Start of RECORDS PROVIDED

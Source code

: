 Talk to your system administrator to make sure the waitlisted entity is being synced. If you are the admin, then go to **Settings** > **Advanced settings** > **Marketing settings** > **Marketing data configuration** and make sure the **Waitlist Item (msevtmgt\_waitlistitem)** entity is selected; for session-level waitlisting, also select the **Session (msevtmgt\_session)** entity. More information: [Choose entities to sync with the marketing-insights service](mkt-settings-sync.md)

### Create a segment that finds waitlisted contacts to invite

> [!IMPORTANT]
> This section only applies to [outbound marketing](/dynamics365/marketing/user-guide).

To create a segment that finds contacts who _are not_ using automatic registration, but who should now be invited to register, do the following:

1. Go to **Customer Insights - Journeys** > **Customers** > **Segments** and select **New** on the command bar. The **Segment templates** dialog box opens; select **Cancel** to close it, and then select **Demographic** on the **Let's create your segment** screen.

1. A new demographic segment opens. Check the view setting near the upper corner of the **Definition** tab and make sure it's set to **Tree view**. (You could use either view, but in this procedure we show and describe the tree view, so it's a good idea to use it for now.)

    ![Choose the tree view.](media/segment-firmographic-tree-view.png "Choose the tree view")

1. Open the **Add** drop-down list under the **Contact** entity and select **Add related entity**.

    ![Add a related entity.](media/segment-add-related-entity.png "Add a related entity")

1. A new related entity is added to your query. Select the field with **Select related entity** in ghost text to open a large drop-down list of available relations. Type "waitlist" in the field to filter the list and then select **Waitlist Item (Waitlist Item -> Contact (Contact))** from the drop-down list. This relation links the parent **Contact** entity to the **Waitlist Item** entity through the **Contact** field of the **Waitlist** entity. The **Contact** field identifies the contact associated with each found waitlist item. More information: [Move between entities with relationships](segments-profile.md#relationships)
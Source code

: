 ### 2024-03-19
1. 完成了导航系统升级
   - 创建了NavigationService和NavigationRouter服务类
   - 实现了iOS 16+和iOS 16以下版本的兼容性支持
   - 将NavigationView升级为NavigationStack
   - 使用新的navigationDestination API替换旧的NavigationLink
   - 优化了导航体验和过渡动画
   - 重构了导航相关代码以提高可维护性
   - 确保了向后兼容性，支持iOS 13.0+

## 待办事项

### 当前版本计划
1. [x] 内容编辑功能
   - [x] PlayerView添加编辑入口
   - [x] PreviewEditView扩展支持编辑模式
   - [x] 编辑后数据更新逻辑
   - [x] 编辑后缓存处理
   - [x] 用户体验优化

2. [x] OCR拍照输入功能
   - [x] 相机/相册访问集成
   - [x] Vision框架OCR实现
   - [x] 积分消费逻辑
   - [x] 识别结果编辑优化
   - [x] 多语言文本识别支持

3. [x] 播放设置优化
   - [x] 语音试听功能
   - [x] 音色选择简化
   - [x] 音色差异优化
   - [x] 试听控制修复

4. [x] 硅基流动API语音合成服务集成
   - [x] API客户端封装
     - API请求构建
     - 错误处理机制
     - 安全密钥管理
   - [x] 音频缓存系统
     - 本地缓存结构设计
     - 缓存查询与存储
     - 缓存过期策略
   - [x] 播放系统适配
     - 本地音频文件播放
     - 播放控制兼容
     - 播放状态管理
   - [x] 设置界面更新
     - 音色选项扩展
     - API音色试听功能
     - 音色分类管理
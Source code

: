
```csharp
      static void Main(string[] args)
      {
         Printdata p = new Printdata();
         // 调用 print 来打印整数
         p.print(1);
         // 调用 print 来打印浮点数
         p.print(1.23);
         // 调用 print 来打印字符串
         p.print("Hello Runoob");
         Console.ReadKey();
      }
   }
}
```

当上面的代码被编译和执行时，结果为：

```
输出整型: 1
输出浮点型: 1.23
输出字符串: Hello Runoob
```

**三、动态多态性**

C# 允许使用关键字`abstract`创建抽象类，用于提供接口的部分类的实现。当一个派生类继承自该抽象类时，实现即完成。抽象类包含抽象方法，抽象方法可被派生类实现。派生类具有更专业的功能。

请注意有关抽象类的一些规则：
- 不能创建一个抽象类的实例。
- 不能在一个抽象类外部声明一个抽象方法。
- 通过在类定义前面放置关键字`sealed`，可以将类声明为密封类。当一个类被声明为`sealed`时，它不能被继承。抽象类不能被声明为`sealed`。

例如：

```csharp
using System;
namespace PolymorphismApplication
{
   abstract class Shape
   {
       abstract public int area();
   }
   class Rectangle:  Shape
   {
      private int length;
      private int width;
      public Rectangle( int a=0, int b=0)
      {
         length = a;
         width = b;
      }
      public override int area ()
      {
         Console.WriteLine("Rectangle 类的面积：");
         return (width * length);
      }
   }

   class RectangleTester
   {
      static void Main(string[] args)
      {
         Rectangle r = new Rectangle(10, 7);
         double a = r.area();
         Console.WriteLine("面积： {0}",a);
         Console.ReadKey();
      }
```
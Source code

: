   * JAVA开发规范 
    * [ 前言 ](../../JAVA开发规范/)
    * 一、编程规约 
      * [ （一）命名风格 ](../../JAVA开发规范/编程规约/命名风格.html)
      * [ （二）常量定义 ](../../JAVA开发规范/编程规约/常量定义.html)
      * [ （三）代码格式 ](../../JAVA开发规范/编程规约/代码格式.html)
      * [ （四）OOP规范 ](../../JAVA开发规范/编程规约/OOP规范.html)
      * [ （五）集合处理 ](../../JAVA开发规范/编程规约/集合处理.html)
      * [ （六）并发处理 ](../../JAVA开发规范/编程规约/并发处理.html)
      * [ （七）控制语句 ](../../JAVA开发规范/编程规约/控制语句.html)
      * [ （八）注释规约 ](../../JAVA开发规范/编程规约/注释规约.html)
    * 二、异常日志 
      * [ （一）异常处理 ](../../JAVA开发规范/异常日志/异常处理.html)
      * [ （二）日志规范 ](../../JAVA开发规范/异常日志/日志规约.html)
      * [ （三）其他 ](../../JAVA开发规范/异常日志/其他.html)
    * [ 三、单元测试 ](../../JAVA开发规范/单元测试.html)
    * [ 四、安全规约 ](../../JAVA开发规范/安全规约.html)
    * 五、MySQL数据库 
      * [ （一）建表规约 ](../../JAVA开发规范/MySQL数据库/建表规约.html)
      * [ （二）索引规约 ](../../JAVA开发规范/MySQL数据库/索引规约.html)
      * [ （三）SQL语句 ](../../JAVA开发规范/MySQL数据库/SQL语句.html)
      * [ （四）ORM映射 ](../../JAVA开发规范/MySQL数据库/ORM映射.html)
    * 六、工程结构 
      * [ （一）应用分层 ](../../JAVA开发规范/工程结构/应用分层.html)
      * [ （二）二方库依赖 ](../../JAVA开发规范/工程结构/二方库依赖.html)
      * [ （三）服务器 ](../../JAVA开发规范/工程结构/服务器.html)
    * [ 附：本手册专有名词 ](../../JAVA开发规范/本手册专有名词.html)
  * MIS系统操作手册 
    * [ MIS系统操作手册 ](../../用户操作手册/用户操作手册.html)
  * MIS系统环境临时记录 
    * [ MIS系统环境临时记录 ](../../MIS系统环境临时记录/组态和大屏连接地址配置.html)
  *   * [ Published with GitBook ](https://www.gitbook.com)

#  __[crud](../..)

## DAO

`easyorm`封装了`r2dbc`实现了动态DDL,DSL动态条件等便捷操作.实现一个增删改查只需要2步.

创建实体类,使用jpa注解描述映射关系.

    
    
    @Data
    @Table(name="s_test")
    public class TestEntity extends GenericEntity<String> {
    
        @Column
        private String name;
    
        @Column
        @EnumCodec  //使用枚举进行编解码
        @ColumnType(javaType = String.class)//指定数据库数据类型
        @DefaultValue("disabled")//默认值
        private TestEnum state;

End of RECORDS PROVIDED

Working from the listing above, give it again word for word.

Source code

: Talk to your system administrator to make sure the waitlisted entity is being synced. If you are the admin, then go to **Settings** > **Advanced settings** > **Marketing settings** > **Marketing data configuration** and make sure the **Waitlist Item (msevtmgt\_waitlistitem)** entity is selected; for session-level waitlisting, also select the **Session (msevtmgt\_session)** entity. More information: [Choose entities to sync with the marketing-insights service](mkt-settings-sync.md)

### Create a segment that finds waitlisted contacts to invite

> [!IMPORTANT]
> This section only applies to [outbound marketing](/dynamics365/marketing/user-guide).

To create a segment that finds contacts who _are not_ using automatic registration, but who should now be invited to register, do the following:

1. Go to **Customer Insights - Journeys** > **Customers** > **Segments** and select **New** on the command bar. The **Segment templates** dialog box opens; select **Cancel** to close it, and then select **Demographic** on the **Let's create your segment** screen.

1. A new demographic segment opens. Check the view setting near the upper corner of the **Definition** tab and make sure it's set to **Tree view**. (You could use either view, but in this procedure we show and describe the tree view, so it's a good idea to use it for now.)

    ![Choose the tree view.](media/segment-firmographic-tree-view.png "Choose the tree view")

1. Open the **Add** drop-down list under the **Contact** entity and select **Add related entity**.

    ![Add a related entity.](media/segment-add-related-entity.png "Add a related entity")

1. A new related entity is added to your query. Select the field with **Select related entity** in ghost text to open a large drop-down list of available relations. Type "waitlist" in the field to filter the list and then select **Waitlist Item (Waitlist Item -> Contact (Contact))** from the drop-down list. This relation links the parent **Contact** entity to the **Waitlist Item** entity through the **Contact** field of the **Waitlist** entity. The **Contact** field identifies the contact associated with each found waitlist item. More information: [Move between entities with relationships](segments-profile.md#relationships)
Source code

: ### 2024-03-19
1. 完成了导航系统升级
   - 创建了NavigationService和NavigationRouter服务类
   - 实现了iOS 16+和iOS 16以下版本的兼容性支持
   - 将NavigationView升级为NavigationStack
   - 使用新的navigationDestination API替换旧的NavigationLink
   - 优化了导航体验和过渡动画
   - 重构了导航相关代码以提高可维护性
   - 确保了向后兼容性，支持iOS 13.0+

## 待办事项

### 当前版本计划
1. [x] 内容编辑功能
   - [x] PlayerView添加编辑入口
   - [x] PreviewEditView扩展支持编辑模式
   - [x] 编辑后数据更新逻辑
   - [x] 编辑后缓存处理
   - [x] 用户体验优化

2. [x] OCR拍照输入功能
   - [x] 相机/相册访问集成
   - [x] Vision框架OCR实现
   - [x] 积分消费逻辑
   - [x] 识别结果编辑优化
   - [x] 多语言文本识别支持

3. [x] 播放设置优化
   - [x] 语音试听功能
   - [x] 音色选择简化
   - [x] 音色差异优化
   - [x] 试听控制修复

4. [x] 硅基流动API语音合成服务集成
   - [x] API客户端封装
     - API请求构建
     - 错误处理机制
     - 安全密钥管理
   - [x] 音频缓存系统
     - 本地缓存结构设计
     - 缓存查询与存储
     - 缓存过期策略
   - [x] 播放系统适配
     - 本地音频文件播放
     - 播放控制兼容
     - 播放状态管理
   - [x] 设置界面更新
     - 音色选项扩展
     - API音色试听功能
     - 音色分类管理
Source code

:
```csharp
      static void Main(string[] args)
      {
         Printdata p = new Printdata();
         // 调用 print 来打印整数
         p.print(1);
         // 调用 print 来打印浮点数
         p.print(1.23);
         // 调用 print 来打印字符串
         p.print("Hello Runoob");
         Console.ReadKey();
      }
   }
}
```

当上面的代码被编译和执行时，结果为：

```
输出整型: 1
输出浮点型: 1.23
输出字符串: Hello Runoob
```

**三、动态多态性**

C# 允许使用关键字`abstract`创建抽象类，用于提供接口的部分类的实现。当一个派生类继承自该抽象类时，实现即完成。抽象类包含抽象方法，抽象方法可被派生类实现。派生类具有更专业的功能。

请注意有关抽象类的一些规则：
- 不能创建一个抽象类的实例。
- 不能在一个抽象类外部声明一个抽象方法。
- 通过在类定义前面放置关键字`sealed`，可以将类声明为密封类。当一个类被声明为`sealed`时，它不能被继承。抽象类不能被声明为`sealed`。

例如：

```csharp
using System;
namespace PolymorphismApplication
{
   abstract class Shape
   {
       abstract public int area();
   }
   class Rectangle:  Shape
   {
      private int length;
      private int width;
      public Rectangle( int a=0, int b=0)
      {
         length = a;
         width = b;
      }
      public override int area ()
      {
         Console.WriteLine("Rectangle 类的面积：");
         return (width * length);
      }
   }

   class RectangleTester
   {
      static void Main(string[] args)
      {
         Rectangle r = new Rectangle(10, 7);
         double a = r.area();
         Console.WriteLine("面积： {0}",a);
         Console.ReadKey();
      }
```
Source code

:   * JAVA开发规范 
    * [ 前言 ](../../JAVA开发规范/)
    * 一、编程规约 
      * [ （一）命名风格 ](../../JAVA开发规范/编程规约/命名风格.html)
      * [ （二）常量定义 ](../../JAVA开发规范/编程规约/常量定义.html)
      * [ （三）代码格式 ](../../JAVA开发规范/编程规约/代码格式.html)
      * [ （四）OOP规范 ](../../JAVA开发规范/编程规约/OOP规范.html)
      * [ （五）集合处理 ](../../JAVA开发规范/编程规约/集合处理.html)
      * [ （六）并发处理 ](../../JAVA开发规范/编程规约/并发处理.html)
      * [ （七）控制语句 ](../../JAVA开发规范/编程规约/控制语句.html)
      * [ （八）注释规约 ](../../JAVA开发规范/编程规约/注释规约.html)
    * 二、异常日志 
      * [ （一）异常处理 ](../../JAVA开发规范/异常日志/异常处理.html)
      * [ （二）日志规范 ](../../JAVA开发规范/异常日志/日志规约.html)
      * [ （三）其他 ](../../JAVA开发规范/异常日志/其他.html)
    * [ 三、单元测试 ](../../JAVA开发规范/单元测试.html)
    * [ 四、安全规约 ](../../JAVA开发规范/安全规约.html)
    * 五、MySQL数据库 
      * [ （一）建表规约 ](../../JAVA开发规范/MySQL数据库/建表规约.html)
      * [ （二）索引规约 ](../../JAVA开发规范/MySQL数据库/索引规约.html)
      * [ （三）SQL语句 ](../../JAVA开发规范/MySQL数据库/SQL语句.html)
      * [ （四）ORM映射 ](../../JAVA开发规范/MySQL数据库/ORM映射.html)
    * 六、工程结构 
      * [ （一）应用分层 ](../../JAVA开发规范/工程结构/应用分层.html)
      * [ （二）二方库依赖 ](../../JAVA开发规范/工程结构/二方库依赖.html)
      * [ （三）服务器 ](../../JAVA开发规范/工程结构/服务器.html)
    * [ 附：本手册专有名词 ](../../JAVA开发规范/本手册专有名词.html)
  * MIS系统操作手册 
    * [ MIS系统操作手册 ](../../用户操作手册/用户操作手册.html)
  * MIS系统环境临时记录 
    * [ MIS系统环境临时记录 ](../../MIS系统环境临时记录/组态和大屏连接地址配置.html)
  *   * [ Published with GitBook ](https://www.gitbook.com)

#  __[crud](../..)

## DAO

`easyorm`封装了`r2dbc`实现了动态DDL,DSL动态条件等便捷操作.实现一个增删改查只需要2步.

创建实体类,使用jpa注解描述映射关系.

    
    
    @Data
    @Table(name="s_test")
    public class TestEntity extends GenericEntity<String> {
    
        @Column
        private String name;
    
        @Column
        @EnumCodec  //使用枚举进行编解码
        @ColumnType(javaType = String.class)//指定数据库数据类型
        @DefaultValue("disabled")//默认值
        private TestEnum state;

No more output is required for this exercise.